Action item:
What is needed is an exact copy of the entries below, from the line that contains "Jika terdapat tulisan" through the final line, both included, and nothing else.

Dataset excerpts:

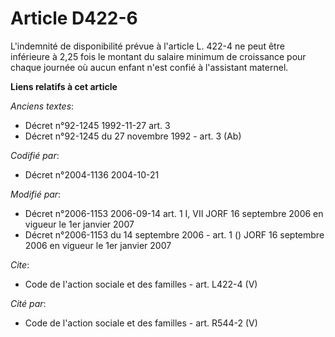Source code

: # Article D422-6

L'indemnité de disponibilité prévue à l'article L. 422-4 ne peut être inférieure à 2,25 fois le montant du salaire minimum de
croissance pour chaque journée où aucun enfant n'est confié à l'assistant maternel.

**Liens relatifs à cet article**

_Anciens textes_:

  - Décret n°92-1245 1992-11-27 art. 3
  - Décret n°92-1245 du 27 novembre 1992 - art. 3 (Ab)

_Codifié par_:

  - Décret n°2004-1136 2004-10-21

_Modifié par_:

  - Décret n°2006-1153 2006-09-14 art. 1 I, VII JORF 16 septembre 2006 en vigueur le 1er janvier 2007
  - Décret n°2006-1153 du 14 septembre 2006 - art. 1 () JORF 16 septembre 2006 en vigueur le 1er janvier 2007

_Cite_:

  - Code de l'action sociale et des familles - art. L422-4 (V)

_Cité par_:

  - Code de l'action sociale et des familles - art. R544-2 (V)
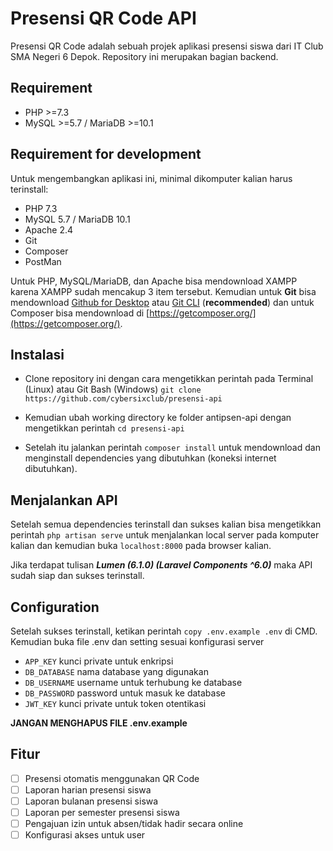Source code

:# Presensi QR Code API

Presensi QR Code adalah sebuah projek aplikasi presensi siswa dari IT Club SMA Negeri 6 Depok. Repository ini merupakan bagian backend.

## Requirement

- PHP >=7.3
- MySQL >=5.7 / MariaDB >=10.1

## Requirement for development

Untuk mengembangkan aplikasi ini, minimal dikomputer kalian harus terinstall:

- PHP 7.3
- MySQL 5.7 / MariaDB 10.1
- Apache 2.4
- Git
- Composer
- PostMan

Untuk PHP, MySQL/MariaDB, dan Apache bisa mendownload XAMPP karena XAMPP sudah mencakup 3 item tersebut. Kemudian untuk **Git** bisa mendownload [Github for Desktop](https://desktop.github.com) atau [Git CLI](https://git-scm.com/downloads) (**recommended**) dan untuk Composer bisa mendownload di [https://getcomposer.org/](https://getcomposer.org/).

## Instalasi

- Clone repository ini dengan cara mengetikkan perintah pada Terminal (Linux) atau Git Bash (Windows) `git clone https://github.com/cybersixclub/presensi-api`

- Kemudian ubah working directory ke folder antipsen-api dengan mengetikkan perintah `cd presensi-api`

- Setelah itu jalankan perintah `composer install` untuk mendownload dan menginstall dependencies yang dibutuhkan (koneksi internet dibutuhkan).

## Menjalankan API

Setelah semua dependencies terinstall dan sukses kalian bisa mengetikkan perintah `php artisan serve` untuk menjalankan local server pada komputer kalian dan kemudian buka `localhost:8000` pada browser kalian.

Jika terdapat tulisan _**Lumen (6.1.0) (Laravel Components ^6.0)**_ maka API sudah siap dan sukses terinstall.

## Configuration

Setelah sukses terinstall, ketikan perintah `copy .env.example .env` di CMD. Kemudian buka file .env dan setting sesuai konfigurasi server

- `APP_KEY` kunci private untuk enkripsi
- `DB_DATABASE` nama database yang digunakan
- `DB_USERNAME` username untuk terhubung ke database
- `DB_PASSWORD` password untuk masuk ke database
- `JWT_KEY` kunci private untuk token otentikasi

**JANGAN MENGHAPUS FILE .env.example**


## Fitur

- [ ] Presensi otomatis menggunakan QR Code
- [ ] Laporan harian presensi siswa
- [ ] Laporan bulanan presensi siswa
- [ ] Laporan per semester presensi siswa
- [ ] Pengajuan izin untuk absen/tidak hadir secara online
- [ ] Konfigurasi akses untuk user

Solution below:
Jika terdapat tulisan _**Lumen (6.1.0) (Laravel Components ^6.0)**_ maka API sudah siap dan sukses terinstall.

## Configuration

Setelah sukses terinstall, ketikan perintah `copy .env.example .env` di CMD. Kemudian buka file .env dan setting sesuai konfigurasi server

- `APP_KEY` kunci private untuk enkripsi
- `DB_DATABASE` nama database yang digunakan
- `DB_USERNAME` username untuk terhubung ke database
- `DB_PASSWORD` password untuk masuk ke database
- `JWT_KEY` kunci private untuk token otentikasi

**JANGAN MENGHAPUS FILE .env.example**


## Fitur

- [ ] Presensi otomatis menggunakan QR Code
- [ ] Laporan harian presensi siswa
- [ ] Laporan bulanan presensi siswa
- [ ] Laporan per semester presensi siswa
- [ ] Pengajuan izin untuk absen/tidak hadir secara online
- [ ] Konfigurasi akses untuk user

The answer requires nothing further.